### Problem details:
Use the entries below and reproduce exactly the lines from the one containing "- Monitor memory if > 10,000 entries" down to the one containing "だいたいね、最終の役職とかは", both of them included.

### Available data:

•••••

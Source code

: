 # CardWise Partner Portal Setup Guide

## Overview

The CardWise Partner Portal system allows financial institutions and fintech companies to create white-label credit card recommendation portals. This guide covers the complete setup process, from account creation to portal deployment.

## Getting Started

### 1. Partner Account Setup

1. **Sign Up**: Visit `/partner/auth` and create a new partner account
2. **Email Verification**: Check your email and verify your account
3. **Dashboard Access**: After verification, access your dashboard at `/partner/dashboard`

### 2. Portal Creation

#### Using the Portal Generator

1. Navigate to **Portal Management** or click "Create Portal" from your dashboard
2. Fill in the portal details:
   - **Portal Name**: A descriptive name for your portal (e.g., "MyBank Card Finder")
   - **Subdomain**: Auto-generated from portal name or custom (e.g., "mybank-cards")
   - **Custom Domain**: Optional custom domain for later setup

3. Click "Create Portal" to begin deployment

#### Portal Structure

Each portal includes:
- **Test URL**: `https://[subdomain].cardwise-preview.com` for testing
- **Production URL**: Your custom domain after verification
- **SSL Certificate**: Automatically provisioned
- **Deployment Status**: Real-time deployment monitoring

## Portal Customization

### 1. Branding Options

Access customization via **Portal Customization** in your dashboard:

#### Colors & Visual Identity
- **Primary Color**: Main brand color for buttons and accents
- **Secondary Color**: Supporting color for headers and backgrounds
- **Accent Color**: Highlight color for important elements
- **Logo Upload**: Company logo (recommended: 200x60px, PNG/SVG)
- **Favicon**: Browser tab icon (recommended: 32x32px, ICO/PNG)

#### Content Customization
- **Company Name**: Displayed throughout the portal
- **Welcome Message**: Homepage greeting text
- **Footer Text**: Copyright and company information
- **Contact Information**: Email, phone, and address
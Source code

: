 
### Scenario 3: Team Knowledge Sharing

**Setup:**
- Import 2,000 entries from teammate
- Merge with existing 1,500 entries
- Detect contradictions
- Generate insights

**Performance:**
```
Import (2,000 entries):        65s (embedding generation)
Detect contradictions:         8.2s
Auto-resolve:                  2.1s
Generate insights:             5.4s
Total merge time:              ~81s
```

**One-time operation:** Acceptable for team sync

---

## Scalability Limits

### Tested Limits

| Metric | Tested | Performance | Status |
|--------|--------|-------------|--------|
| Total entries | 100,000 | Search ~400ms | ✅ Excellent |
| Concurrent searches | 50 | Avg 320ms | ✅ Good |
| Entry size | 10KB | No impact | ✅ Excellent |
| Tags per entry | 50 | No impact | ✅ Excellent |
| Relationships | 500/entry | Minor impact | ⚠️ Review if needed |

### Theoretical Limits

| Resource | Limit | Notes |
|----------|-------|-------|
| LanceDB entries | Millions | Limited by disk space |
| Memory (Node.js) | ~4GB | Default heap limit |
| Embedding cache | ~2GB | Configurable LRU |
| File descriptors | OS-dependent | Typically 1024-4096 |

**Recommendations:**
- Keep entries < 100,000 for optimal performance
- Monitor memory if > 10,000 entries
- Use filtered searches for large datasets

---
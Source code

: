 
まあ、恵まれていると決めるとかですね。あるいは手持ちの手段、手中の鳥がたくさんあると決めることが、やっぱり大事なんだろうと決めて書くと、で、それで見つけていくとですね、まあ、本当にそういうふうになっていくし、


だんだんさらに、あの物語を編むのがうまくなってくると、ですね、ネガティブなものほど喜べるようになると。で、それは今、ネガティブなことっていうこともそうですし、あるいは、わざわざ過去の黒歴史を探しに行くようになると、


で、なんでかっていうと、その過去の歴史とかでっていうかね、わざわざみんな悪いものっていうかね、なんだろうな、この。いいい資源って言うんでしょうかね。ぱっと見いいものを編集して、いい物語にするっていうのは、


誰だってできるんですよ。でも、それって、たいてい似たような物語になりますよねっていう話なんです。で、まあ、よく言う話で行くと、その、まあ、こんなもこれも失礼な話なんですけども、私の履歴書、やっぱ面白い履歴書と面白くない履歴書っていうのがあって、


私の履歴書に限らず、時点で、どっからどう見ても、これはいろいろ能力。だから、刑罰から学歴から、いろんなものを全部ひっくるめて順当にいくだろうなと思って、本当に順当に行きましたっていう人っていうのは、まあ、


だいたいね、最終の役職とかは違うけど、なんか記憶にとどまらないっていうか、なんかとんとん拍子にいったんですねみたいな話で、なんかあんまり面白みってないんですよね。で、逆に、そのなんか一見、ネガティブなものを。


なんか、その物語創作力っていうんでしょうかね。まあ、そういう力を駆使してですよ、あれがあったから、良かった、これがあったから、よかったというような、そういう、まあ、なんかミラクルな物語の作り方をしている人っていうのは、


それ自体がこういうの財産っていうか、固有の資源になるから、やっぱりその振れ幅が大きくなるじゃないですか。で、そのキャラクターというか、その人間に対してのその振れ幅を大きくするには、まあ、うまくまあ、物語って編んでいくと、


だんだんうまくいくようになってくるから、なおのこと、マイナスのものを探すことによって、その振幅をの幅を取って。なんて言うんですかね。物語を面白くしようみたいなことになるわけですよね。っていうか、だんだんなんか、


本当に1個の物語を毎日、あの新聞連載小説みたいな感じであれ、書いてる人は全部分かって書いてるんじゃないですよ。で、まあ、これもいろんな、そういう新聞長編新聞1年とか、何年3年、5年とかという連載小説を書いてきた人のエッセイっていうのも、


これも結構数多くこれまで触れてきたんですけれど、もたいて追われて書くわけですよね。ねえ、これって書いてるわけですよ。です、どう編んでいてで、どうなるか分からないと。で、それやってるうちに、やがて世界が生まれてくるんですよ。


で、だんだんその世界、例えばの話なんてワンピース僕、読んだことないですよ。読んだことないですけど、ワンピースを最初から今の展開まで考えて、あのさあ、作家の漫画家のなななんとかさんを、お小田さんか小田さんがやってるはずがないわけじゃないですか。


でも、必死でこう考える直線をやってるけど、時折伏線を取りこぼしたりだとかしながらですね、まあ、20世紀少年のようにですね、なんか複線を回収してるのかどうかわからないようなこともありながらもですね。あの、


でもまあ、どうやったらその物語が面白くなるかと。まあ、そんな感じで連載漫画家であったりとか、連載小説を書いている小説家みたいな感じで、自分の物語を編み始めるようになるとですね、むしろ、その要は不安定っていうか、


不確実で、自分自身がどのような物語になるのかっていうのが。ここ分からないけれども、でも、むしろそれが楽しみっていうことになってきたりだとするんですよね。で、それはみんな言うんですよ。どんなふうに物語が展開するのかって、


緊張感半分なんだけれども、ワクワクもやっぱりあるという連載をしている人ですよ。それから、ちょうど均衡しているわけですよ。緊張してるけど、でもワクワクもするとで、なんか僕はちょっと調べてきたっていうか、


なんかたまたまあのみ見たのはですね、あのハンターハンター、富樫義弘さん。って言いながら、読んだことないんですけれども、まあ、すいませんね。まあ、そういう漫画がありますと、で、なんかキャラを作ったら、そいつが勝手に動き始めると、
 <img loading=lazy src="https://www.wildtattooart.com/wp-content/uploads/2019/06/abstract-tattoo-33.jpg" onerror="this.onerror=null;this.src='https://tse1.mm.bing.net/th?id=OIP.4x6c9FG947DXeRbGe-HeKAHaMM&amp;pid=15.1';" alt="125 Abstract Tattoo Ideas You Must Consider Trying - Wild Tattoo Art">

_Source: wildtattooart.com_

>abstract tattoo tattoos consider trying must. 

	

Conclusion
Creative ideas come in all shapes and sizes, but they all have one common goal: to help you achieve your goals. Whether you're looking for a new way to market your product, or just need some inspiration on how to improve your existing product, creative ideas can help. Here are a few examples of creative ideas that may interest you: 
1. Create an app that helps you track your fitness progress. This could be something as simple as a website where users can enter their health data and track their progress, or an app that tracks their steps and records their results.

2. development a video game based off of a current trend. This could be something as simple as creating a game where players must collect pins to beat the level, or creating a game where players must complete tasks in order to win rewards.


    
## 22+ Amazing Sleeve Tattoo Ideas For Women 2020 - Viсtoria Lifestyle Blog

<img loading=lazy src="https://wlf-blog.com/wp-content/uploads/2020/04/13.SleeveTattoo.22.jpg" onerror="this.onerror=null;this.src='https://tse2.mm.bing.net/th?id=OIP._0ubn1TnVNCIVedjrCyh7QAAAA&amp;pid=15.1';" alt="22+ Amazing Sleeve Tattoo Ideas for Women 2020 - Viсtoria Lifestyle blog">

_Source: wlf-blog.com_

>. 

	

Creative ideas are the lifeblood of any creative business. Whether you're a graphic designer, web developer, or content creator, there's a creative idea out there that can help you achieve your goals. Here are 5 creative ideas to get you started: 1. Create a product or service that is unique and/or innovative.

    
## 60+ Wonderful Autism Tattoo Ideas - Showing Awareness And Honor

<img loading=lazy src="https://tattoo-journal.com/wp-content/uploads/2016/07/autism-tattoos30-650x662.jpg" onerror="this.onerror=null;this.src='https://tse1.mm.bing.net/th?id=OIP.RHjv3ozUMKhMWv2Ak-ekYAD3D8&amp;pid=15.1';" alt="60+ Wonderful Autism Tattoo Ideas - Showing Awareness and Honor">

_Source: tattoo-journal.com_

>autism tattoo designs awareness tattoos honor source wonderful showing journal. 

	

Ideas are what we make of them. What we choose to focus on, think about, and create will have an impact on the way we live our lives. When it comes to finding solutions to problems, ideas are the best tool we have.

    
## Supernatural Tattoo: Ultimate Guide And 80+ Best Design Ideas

•••••

### Expected output:
- Monitor memory if > 10,000 entries
- Use filtered searches for large datasets

---
Source code

: 
まあ、恵まれていると決めるとかですね。あるいは手持ちの手段、手中の鳥がたくさんあると決めることが、やっぱり大事なんだろうと決めて書くと、で、それで見つけていくとですね、まあ、本当にそういうふうになっていくし、


だんだんさらに、あの物語を編むのがうまくなってくると、ですね、ネガティブなものほど喜べるようになると。で、それは今、ネガティブなことっていうこともそうですし、あるいは、わざわざ過去の黒歴史を探しに行くようになると、


で、なんでかっていうと、その過去の歴史とかでっていうかね、わざわざみんな悪いものっていうかね、なんだろうな、この。いいい資源って言うんでしょうかね。ぱっと見いいものを編集して、いい物語にするっていうのは、


誰だってできるんですよ。でも、それって、たいてい似たような物語になりますよねっていう話なんです。で、まあ、よく言う話で行くと、その、まあ、こんなもこれも失礼な話なんですけども、私の履歴書、やっぱ面白い履歴書と面白くない履歴書っていうのがあって、


私の履歴書に限らず、時点で、どっからどう見ても、これはいろいろ能力。だから、刑罰から学歴から、いろんなものを全部ひっくるめて順当にいくだろうなと思って、本当に順当に行きましたっていう人っていうのは、まあ、


だいたいね、最終の役職とかは違うけど、なんか記憶にとどまらないっていうか、なんかとんとん拍子にいったんですねみたいな話で、なんかあんまり面白みってないんですよね。で、逆に、そのなんか一見、ネガティブなものを。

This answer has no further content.